Dataset entries
↓

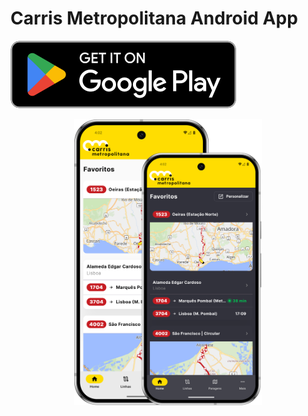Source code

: # Carris Metropolitana Android App

[![Get it on Google Play](/external_assets/download_playstore.svg)](https://play.google.com/store/apps/details?id=pt.carrismetropolitana.mobile)

<p align="center">
    <img src="external_assets/mockups.png" width="300">
</p>
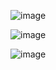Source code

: ![image](https://user-images.githubusercontent.com/35353616/110726995-7299a600-81e8-11eb-8d35-afa2d425fb61.png)


![image](https://user-images.githubusercontent.com/35353616/110727114-a07eea80-81e8-11eb-8144-2d72e7ccf3df.png)


![image](https://user-images.githubusercontent.com/35353616/110727132-aa085280-81e8-11eb-9a28-f80c86846403.png)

↑

## WHAT THE TASK REQUIRES
Look through the entries above, find each line containing "githubusercontent", and copy it.

## OUTPUT
: ![image](https://user-images.githubusercontent.com/35353616/110726995-7299a600-81e8-11eb-8d35-afa2d425fb61.png)
![image](https://user-images.githubusercontent.com/35353616/110727114-a07eea80-81e8-11eb-8144-2d72e7ccf3df.png)
![image](https://user-images.githubusercontent.com/35353616/110727132-aa085280-81e8-11eb-9a28-f80c86846403.png)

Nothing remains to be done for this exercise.